The Astronaut Wives Club by Lily Koppel (Grand Central) - In this entertaining and quirky throwback, journalist Koppel revisits the ladies who cheered and bolstered their men to victory in the U.S. space program from the late ’50s through early 1970s, revealing public triumph and rarely private agony. Beginning with the Mercury Seven mission and going forward, this is a great snapshot of the times.

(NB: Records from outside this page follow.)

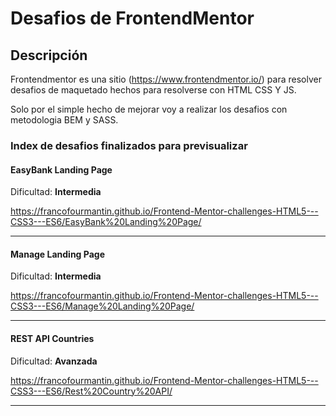 # Desafios de FrontendMentor #

## Descripción ##

Frontendmentor es una sitio (https://www.frontendmentor.io/) para resolver desafios de maquetado hechos para resolverse con HTML CSS Y JS.

Solo por el simple hecho de mejorar voy a realizar los desafios con metodologia BEM y SASS.

### Index de desafios finalizados para previsualizar ###

#### EasyBank Landing Page ####

Dificultad: **Intermedia**

  https://francofourmantin.github.io/Frontend-Mentor-challenges-HTML5---CSS3---ES6/EasyBank%20Landing%20Page/

---

#### Manage Landing Page #### 

Dificultad: **Intermedia**

  https://francofourmantin.github.io/Frontend-Mentor-challenges-HTML5---CSS3---ES6/Manage%20Landing%20Page/

---

#### REST API Countries #### 

Dificultad: **Avanzada**

  https://francofourmantin.github.io/Frontend-Mentor-challenges-HTML5---CSS3---ES6/Rest%20Country%20API/

---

Pi in the Sky by Wendy Mass (Little, Brown) - “Life in The Realms has fallen into a sort of ‘been there, done that’ kind of routine” for Joss, the seventh and least skilled son of the Supreme Overlord of the Universe. The Realms occupy the dark matter of the universe and keep the whole thing running; Joss’s job is to deliver pies for the Powers That Be (PTB), pies that hold “the very fabric of the universe together.” When 12-year-old Earth resident Annika accidentally rips Earth and its solar system out of the space-time continuum, Joss must recreate everything—from the ground up.

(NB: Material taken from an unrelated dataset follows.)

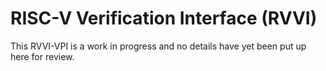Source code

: # RISC-V Verification Interface (RVVI)

This RVVI-VPI is a work in progress and no details have yet been put up here for
review.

Anne Frank: The Biography by Melissa Müller, trans. from the German by Rita and Robert Kimber (Metropolitan) – This biography was originally published in 1998, but this expanded edition takes into account diary entries that had previously been redacted by Anne’s father, as well as recently discovered letters from Otto to relatives in the United States and unpublished documents provided to Müller during interviews with those who knew Anne and her family. This nuanced and valuable supplement to Anne’s diary eschews idealization, providing a fuller picture of a vibrant, willful, and soul-searching young woman.

The Execution of Noa P. Singleton by Elizabeth L. Silver (Crown) - At the start of Silver’s searing debut, Noa Singleton, a convicted murderer on Pennsylvania’s death row scheduled to be executed in six months, receives an offer of help from the most unlikely of sources—her pregnant victim’s mother, Marlene Dixon. A high-powered Philadelphia lawyer, Marlene has changed her views on the death penalty and will champion a petition to commute Noa’s sentence to life in prison—if Noa reveals what drove her to kill her one-time University of Pennsylvania classmate.

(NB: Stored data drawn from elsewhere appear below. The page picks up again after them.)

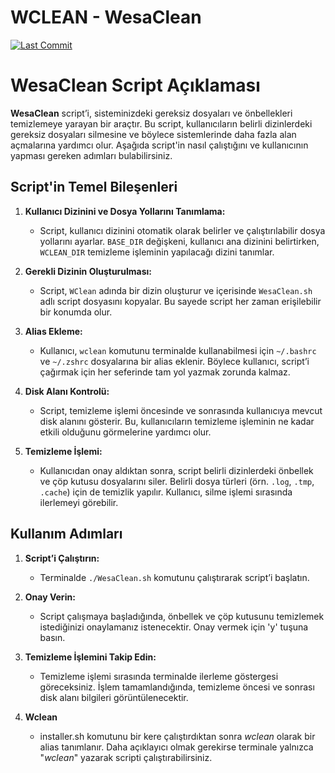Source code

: # WCLEAN - WesaClean

[![Last Commit](https://img.shields.io/github/last-commit/ahmethsnl/WCleaner?style=flat)](https://github.com/ahmethsnl/WCleaner/commits)

# WesaClean Script Açıklaması

**WesaClean** script’i, sisteminizdeki gereksiz dosyaları ve önbellekleri temizlemeye yarayan bir araçtır. Bu script, kullanıcıların belirli dizinlerdeki gereksiz dosyaları silmesine ve böylece sistemlerinde daha fazla alan açmalarına yardımcı olur. Aşağıda script'in nasıl çalıştığını ve kullanıcının yapması gereken adımları bulabilirsiniz.

## Script'in Temel Bileşenleri

1. **Kullanıcı Dizinini ve Dosya Yollarını Tanımlama:**
    
    * Script, kullanıcı dizinini otomatik olarak belirler ve çalıştırılabilir dosya yollarını ayarlar. `BASE_DIR` değişkeni, kullanıcı ana dizinini belirtirken, `WCLEAN_DIR` temizleme işleminin yapılacağı dizini tanımlar.
    
2. **Gerekli Dizinin Oluşturulması:**
    
    * Script, `WClean` adında bir dizin oluşturur ve içerisinde `WesaClean.sh` adlı script dosyasını kopyalar. Bu sayede script her zaman erişilebilir bir konumda olur.
    
3. **Alias Ekleme:**
    
    * Kullanıcı, `wclean` komutunu terminalde kullanabilmesi için `~/.bashrc` ve `~/.zshrc` dosyalarına bir alias eklenir. Böylece kullanıcı, script’i çağırmak için her seferinde tam yol yazmak zorunda kalmaz.
    
4. **Disk Alanı Kontrolü:**
    
    * Script, temizleme işlemi öncesinde ve sonrasında kullanıcıya mevcut disk alanını gösterir. Bu, kullanıcıların temizleme işleminin ne kadar etkili olduğunu görmelerine yardımcı olur.
    
5. **Temizleme İşlemi:**
    
    * Kullanıcıdan onay aldıktan sonra, script belirli dizinlerdeki önbellek ve çöp kutusu dosyalarını siler. Belirli dosya türleri (örn. `.log`, `.tmp`, `.cache`) için de temizlik yapılır. Kullanıcı, silme işlemi sırasında ilerlemeyi görebilir.

## Kullanım Adımları

1. **Script’i Çalıştırın:**
    
    * Terminalde `./WesaClean.sh` komutunu çalıştırarak script’i başlatın.
    
2. **Onay Verin:**
    
    * Script çalışmaya başladığında, önbellek ve çöp kutusunu temizlemek istediğinizi onaylamanız istenecektir. Onay vermek için 'y' tuşuna basın.
    
3. **Temizleme İşlemini Takip Edin:**
    
    * Temizleme işlemi sırasında terminalde ilerleme göstergesi göreceksiniz. İşlem tamamlandığında, temizleme öncesi ve sonrası disk alanı bilgileri görüntülenecektir.
4. **Wclean**
   * installer.sh komutunu bir kere çalıştırdıktan sonra *wclean* olarak bir alias tanımlanır. Daha açıklayıcı olmak gerekirse terminale yalnızca "*wclean*" yazarak scripti çalıştırabilirsiniz.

The Faraway Nearby: Essays by Rebecca Solnit (Viking) - Solnit fashions an elegant study in empathy through these meandering reflections on subjects as diverse as her mother’s descent into dementia, Che Guevara, and Solnit’s own “magical rescue” to Iceland for some months as resident at the Library of Water museum.

Nelson: The Sword of Albion by John Sugden (Holt) - Picking up where Sugden’s Nelson: A Dream of Glory, 1758–1797 left off, this superb warts-and-all biography details the awe-inspiring ups and downs of the final eight years of British Admiral Horatio Nelson’s life. Sugden’s meticulously researched, highly readable work will no doubt be the definitive portrait of a brilliant, fearless, inspiring warrior beset by flaws and vulnerabilities.

The Blood of Heaven by Kent Wascom (Grove) - Making brilliant use of a little-known chapter in America’s history, Wascom’s gripping debut captures the pioneer spirit, lawlessness, and religious fervor of the Southern frontier. In the Louisiana Territory in 1799, teenaged Angel Woolsack and his abusive, hellfire-preaching father encounter their equals: preacher Deacon Kemper and his sons. Mayhem and mastery ensues. Check out a Q&A with Wascom on the novel started as a short story.

Boy Nobody by Allen Zadoff (Little, Brown) - Zadoff shines in this violent, entertaining twist on the teen spy novel. His unnamed 16-year-old protagonist lost his identity when he was kidnapped and his parents murdered. Forced into a grueling training program, the teen now gets sent on undercover missions, befriending the children of powerful targets, getting invited to their houses, and killing their parents.